# Supplied entries:
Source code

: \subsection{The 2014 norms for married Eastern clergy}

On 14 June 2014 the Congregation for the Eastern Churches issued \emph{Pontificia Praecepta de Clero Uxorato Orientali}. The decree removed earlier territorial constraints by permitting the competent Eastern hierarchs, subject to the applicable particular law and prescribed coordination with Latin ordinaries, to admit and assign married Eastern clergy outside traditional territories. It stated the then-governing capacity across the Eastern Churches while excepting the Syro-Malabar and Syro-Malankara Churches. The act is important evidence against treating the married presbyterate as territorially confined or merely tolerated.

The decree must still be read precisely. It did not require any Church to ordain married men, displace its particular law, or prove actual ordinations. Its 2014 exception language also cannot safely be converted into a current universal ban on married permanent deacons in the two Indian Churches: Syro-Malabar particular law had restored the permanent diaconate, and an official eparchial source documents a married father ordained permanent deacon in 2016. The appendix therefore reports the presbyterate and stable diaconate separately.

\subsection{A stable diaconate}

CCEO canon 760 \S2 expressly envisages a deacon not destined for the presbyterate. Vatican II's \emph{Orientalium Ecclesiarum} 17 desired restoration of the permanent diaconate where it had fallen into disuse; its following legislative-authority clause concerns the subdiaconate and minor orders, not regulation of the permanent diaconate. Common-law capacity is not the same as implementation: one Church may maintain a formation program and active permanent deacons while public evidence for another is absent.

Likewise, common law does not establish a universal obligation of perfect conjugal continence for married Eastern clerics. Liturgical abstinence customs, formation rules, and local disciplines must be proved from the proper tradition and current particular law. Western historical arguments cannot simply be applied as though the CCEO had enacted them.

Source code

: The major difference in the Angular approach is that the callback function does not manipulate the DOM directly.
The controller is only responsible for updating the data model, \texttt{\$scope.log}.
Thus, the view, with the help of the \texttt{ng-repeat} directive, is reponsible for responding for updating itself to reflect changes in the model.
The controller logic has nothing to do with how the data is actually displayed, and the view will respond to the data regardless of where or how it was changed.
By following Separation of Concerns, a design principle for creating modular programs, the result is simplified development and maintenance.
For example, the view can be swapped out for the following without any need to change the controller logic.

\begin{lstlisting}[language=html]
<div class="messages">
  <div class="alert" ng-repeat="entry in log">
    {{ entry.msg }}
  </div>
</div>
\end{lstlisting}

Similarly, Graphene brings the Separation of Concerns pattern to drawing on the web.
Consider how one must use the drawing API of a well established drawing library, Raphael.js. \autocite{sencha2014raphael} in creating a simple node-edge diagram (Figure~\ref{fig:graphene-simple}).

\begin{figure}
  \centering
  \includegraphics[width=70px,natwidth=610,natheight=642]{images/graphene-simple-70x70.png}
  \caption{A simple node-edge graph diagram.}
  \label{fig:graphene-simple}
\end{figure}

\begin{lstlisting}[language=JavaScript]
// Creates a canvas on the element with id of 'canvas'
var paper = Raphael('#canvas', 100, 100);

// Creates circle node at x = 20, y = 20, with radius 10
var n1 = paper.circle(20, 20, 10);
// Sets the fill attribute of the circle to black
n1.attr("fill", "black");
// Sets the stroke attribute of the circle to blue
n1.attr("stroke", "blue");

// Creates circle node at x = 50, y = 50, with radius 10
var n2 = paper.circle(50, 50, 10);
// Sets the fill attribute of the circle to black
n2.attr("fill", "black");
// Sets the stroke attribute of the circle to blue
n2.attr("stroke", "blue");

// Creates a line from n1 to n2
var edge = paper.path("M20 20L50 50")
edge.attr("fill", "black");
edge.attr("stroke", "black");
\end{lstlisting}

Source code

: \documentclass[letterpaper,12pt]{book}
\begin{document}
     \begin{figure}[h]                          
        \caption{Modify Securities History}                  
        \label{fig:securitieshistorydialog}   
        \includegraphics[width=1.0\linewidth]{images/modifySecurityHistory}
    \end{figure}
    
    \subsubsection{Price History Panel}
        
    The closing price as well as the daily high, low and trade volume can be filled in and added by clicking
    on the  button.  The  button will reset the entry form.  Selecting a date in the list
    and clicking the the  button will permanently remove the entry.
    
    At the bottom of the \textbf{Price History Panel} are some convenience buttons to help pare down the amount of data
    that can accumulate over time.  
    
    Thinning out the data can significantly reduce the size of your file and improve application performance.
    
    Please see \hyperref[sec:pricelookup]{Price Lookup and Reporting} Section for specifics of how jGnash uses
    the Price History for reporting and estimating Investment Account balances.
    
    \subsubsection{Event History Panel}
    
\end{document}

# Action item:
Copy all lines from the listing that contain "Separation".

# Response area:
By following Separation of Concerns, a design principle for creating modular programs, the result is simplified development and maintenance.
Similarly, Graphene brings the Separation of Concerns pattern to drawing on the web.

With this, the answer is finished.